President Ronald Reagan rejected the treaty in 1982 because it demanded technology and wealth transfer from developed countries to developing nations as well as adopting regulations and laws to control oceanic pollution.  Jurisdictional limits on oceans included a 12-mile territorial sea limit and a 200-mile exclusive economic zone limit.  The treaty would regulate economic “activity on, over, and beneath the ocean’s surface.”

In spite of the many pros and cons, in March 2004, the U.S. Senate Foreign Relations Committee recommended by unanimous vote that the U.S. sign the treaty.

Sen. Mike Lee (R-Utah), member of the Committee on Energy and Natural Resources’ Subcommittee on Water and Power, opposes the Law of the Sea Treaty (LOST) on several grounds, including the loss of National sovereignty.

In order to ratify a treaty, the President needs two-thirds majority vote from the Senate. According to Sen. Mike Lee, treaties must represent U.S. economic and security interests.  Our economy and navigation rights have not been affected by the fact that we chose to reject the treaty. He finds the loss of National sovereignty and mandatory dispute resolution included in the Law of the Sea treaty quite troubling.

The International Seabed Authority (“the Authority”) has the power to distribute “international royalties” to developing and landlocked nations. “So hypothetically, a U.S. company that has invested hundreds of millions of dollars in developing clean and safe deep-sea mining machinery would be forced to give a portion of its profits to countries such as Somalia, Sudan, and Cuba – all considered to be developing nations by ‘the Authority.’” (Sen. Mike Lee, R-Utah)

Sen. Mark Begich, D-Alaska, chairman of the Subcommittee on Oceans, Atmosphere, Fisheries, and Coast Guard, supports the ratification of the Law of the Sea Treaty (LOST). He believes that this treaty provides rules to handle future underwater minerals, gas, and oil exploration and shipping on new water routes opened by receding Arctic icepack. His support is predicated on the premise that the Arctic icepack melt will be a constant in the future.

According to Sen. Mark Begich, “The United States is the world’s leading maritime power. Only by ratifying the treaty can it protect freedom of navigation to advance our commercial and national security interests, claim extended continental-shelf areas in the Arctic – an area believed to be twice the size of California – as other nations are already doing, and use its provisions to protect the marine environment, manage fisheries and appoint Americans to help resolve disputes.” (The American Legion Magazine)

According to the Heritage Foundation, innocent passage through an area is already protected under “multiple independent treaties, as well as traditional international maritime law.”  Few countries deny passage to the U.S., given its naval superiority.  Under the Law of the Sea Treaty, “intelligence and submarine maneuvers in territorial waters would be restricted and regulated.” It is thus not in the national security interest of the United States to ratify this treaty.
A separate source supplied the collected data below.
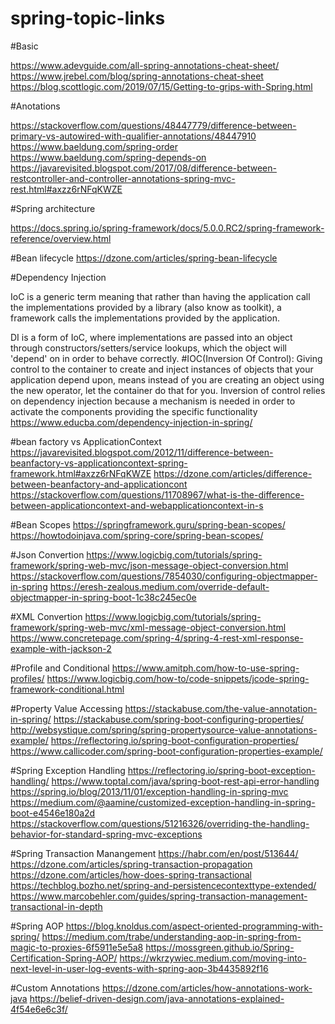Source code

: # spring-topic-links

#Basic

https://www.adevguide.com/all-spring-annotations-cheat-sheet/
https://www.jrebel.com/blog/spring-annotations-cheat-sheet
https://blog.scottlogic.com/2019/07/15/Getting-to-grips-with-Spring.html

#Anotations

https://stackoverflow.com/questions/48447779/difference-between-primary-vs-autowired-with-qualifier-annotations/48447910
https://www.baeldung.com/spring-order
https://www.baeldung.com/spring-depends-on
https://javarevisited.blogspot.com/2017/08/difference-between-restcontroller-and-controller-annotations-spring-mvc-rest.html#axzz6rNFqKWZE

#Spring architecture

https://docs.spring.io/spring-framework/docs/5.0.0.RC2/spring-framework-reference/overview.html

#Bean lifecycle
https://dzone.com/articles/spring-bean-lifecycle

#Dependency Injection

IoC is a generic term meaning that rather than having the application call the implementations provided by a library (also know as toolkit), a framework calls the implementations provided by the application.

DI is a form of IoC, where implementations are passed into an object through constructors/setters/service lookups, which the object will 'depend' on in order to behave correctly.
#IOC(Inversion Of Control):
Giving control to the container to create and inject instances of objects that your application depend upon, means instead of you are creating an object using the new operator, let the container do that for you. 
Inversion of control relies on dependency injection because a mechanism is needed in order to activate the components providing the specific functionality
https://www.educba.com/dependency-injection-in-spring/

#bean factory vs ApplicationContext
https://javarevisited.blogspot.com/2012/11/difference-between-beanfactory-vs-applicationcontext-spring-framework.html#axzz6rNFqKWZE
https://dzone.com/articles/difference-between-beanfactory-and-applicationcont
https://stackoverflow.com/questions/11708967/what-is-the-difference-between-applicationcontext-and-webapplicationcontext-in-s

#Bean Scopes
https://springframework.guru/spring-bean-scopes/
https://howtodoinjava.com/spring-core/spring-bean-scopes/

#Json Convertion
https://www.logicbig.com/tutorials/spring-framework/spring-web-mvc/json-message-object-conversion.html
https://stackoverflow.com/questions/7854030/configuring-objectmapper-in-spring
https://eresh-zealous.medium.com/override-default-objectmapper-in-spring-boot-1c38c245ec0e

#XML Convertion
https://www.logicbig.com/tutorials/spring-framework/spring-web-mvc/xml-message-object-conversion.html
https://www.concretepage.com/spring-4/spring-4-rest-xml-response-example-with-jackson-2

#Profile and Conditional
https://www.amitph.com/how-to-use-spring-profiles/
https://www.logicbig.com/how-to/code-snippets/jcode-spring-framework-conditional.html


#Property Value Accessing
https://stackabuse.com/the-value-annotation-in-spring/
https://stackabuse.com/spring-boot-configuring-properties/
http://websystique.com/spring/spring-propertysource-value-annotations-example/
https://reflectoring.io/spring-boot-configuration-properties/
https://www.callicoder.com/spring-boot-configuration-properties-example/


#Spring Exception Handling
https://reflectoring.io/spring-boot-exception-handling/
https://www.toptal.com/java/spring-boot-rest-api-error-handling
https://spring.io/blog/2013/11/01/exception-handling-in-spring-mvc
https://medium.com/@aamine/customized-exception-handling-in-spring-boot-e4546e180a2d
https://stackoverflow.com/questions/51216326/overriding-the-handling-behavior-for-standard-spring-mvc-exceptions


#Spring Transaction Manangement
https://habr.com/en/post/513644/
https://dzone.com/articles/spring-transaction-propagation
https://dzone.com/articles/how-does-spring-transactional
https://techblog.bozho.net/spring-and-persistencecontexttype-extended/
https://www.marcobehler.com/guides/spring-transaction-management-transactional-in-depth

#Spring AOP
https://blog.knoldus.com/aspect-oriented-programming-with-spring/
https://medium.com/trabe/understanding-aop-in-spring-from-magic-to-proxies-6f5911e5e5a8
https://mossgreen.github.io/Spring-Certification-Spring-AOP/
https://wkrzywiec.medium.com/moving-into-next-level-in-user-log-events-with-spring-aop-3b4435892f16


#Custom Annotations
https://dzone.com/articles/how-annotations-work-java
https://belief-driven-design.com/java-annotations-explained-4f54e6e6c3f/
The treaty requires policies that regulate deep-sea mining, requires rules and regulations to control and prevent marine pollution, and requires the control of corporations who cannot bring lawsuits independently. They must depend on the country of origin to plead their case in front of the United Nations agency.

“Some proponents of the treaty believe that it will establish a system of property rights for mineral extraction in deep sea beds, making the investment in such ventures more attractive.”

President Reagan objected to the Principle of the “Common Heritage of Mankind,” which dictates that marine resources belong to all mankind and cannot be exploited by one nation.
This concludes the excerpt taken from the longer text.